──────── Listed entries

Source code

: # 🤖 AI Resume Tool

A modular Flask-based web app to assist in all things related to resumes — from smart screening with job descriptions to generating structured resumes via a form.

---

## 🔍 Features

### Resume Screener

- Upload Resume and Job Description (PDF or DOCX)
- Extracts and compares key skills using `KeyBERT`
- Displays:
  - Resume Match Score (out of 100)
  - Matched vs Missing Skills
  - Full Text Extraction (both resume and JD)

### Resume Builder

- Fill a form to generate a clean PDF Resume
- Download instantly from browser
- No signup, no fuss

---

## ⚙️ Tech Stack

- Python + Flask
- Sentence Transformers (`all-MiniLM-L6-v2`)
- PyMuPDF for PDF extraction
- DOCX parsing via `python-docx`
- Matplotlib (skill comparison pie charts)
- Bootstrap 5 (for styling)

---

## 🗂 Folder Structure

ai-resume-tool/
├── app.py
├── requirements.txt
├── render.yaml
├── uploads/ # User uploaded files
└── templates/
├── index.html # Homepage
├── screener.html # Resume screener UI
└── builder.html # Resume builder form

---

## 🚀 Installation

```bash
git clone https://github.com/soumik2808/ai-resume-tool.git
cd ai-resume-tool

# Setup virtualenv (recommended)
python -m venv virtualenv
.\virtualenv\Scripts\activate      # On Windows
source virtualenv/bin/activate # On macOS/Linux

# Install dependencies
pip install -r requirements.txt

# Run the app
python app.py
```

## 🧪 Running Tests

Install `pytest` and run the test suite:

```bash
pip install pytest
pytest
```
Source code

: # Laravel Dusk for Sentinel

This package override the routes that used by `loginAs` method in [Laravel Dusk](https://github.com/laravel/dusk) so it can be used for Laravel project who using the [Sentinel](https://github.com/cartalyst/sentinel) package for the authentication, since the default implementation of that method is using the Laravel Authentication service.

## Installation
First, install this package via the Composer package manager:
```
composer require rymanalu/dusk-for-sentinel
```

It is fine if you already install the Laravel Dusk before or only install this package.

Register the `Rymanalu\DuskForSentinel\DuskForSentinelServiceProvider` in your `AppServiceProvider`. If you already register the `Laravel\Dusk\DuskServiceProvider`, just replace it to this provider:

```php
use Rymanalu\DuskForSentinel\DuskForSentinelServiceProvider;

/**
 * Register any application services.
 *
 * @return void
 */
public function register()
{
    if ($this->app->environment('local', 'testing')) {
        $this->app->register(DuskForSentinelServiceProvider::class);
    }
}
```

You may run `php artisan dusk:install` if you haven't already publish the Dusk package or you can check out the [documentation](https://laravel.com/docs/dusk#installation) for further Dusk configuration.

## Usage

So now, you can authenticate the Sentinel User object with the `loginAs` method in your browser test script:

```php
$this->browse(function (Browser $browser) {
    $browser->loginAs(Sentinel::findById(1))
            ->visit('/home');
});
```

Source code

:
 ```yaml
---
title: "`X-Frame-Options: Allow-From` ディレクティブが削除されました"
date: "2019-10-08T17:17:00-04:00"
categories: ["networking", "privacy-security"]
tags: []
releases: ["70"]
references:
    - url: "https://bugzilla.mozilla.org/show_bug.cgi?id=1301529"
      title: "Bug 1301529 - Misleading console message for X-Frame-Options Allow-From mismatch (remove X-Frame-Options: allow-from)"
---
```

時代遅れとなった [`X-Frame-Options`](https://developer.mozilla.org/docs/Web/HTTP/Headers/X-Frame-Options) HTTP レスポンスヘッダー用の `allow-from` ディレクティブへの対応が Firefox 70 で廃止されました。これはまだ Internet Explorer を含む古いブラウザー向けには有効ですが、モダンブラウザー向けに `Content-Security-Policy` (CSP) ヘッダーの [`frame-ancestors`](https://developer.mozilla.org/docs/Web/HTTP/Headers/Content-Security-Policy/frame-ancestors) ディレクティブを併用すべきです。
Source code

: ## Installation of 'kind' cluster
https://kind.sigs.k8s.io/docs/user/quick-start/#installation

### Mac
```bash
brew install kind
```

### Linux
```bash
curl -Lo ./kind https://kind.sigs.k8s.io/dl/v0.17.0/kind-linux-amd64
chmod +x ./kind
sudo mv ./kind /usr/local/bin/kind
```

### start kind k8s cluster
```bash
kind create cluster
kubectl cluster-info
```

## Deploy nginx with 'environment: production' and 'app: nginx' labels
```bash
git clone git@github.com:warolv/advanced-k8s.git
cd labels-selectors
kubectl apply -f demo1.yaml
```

────────────────

_What to do_
Your job is to copy out every line from the records above that has the word "github".

_Response to the task_
git clone https://github.com/soumik2808/ai-resume-tool.git
This package override the routes that used by `loginAs` method in [Laravel Dusk](https://github.com/laravel/dusk) so it can be used for Laravel project who using the [Sentinel](https://github.com/cartalyst/sentinel) package for the authentication, since the default implementation of that method is using the Laravel Authentication service.
git clone git@github.com:warolv/advanced-k8s.git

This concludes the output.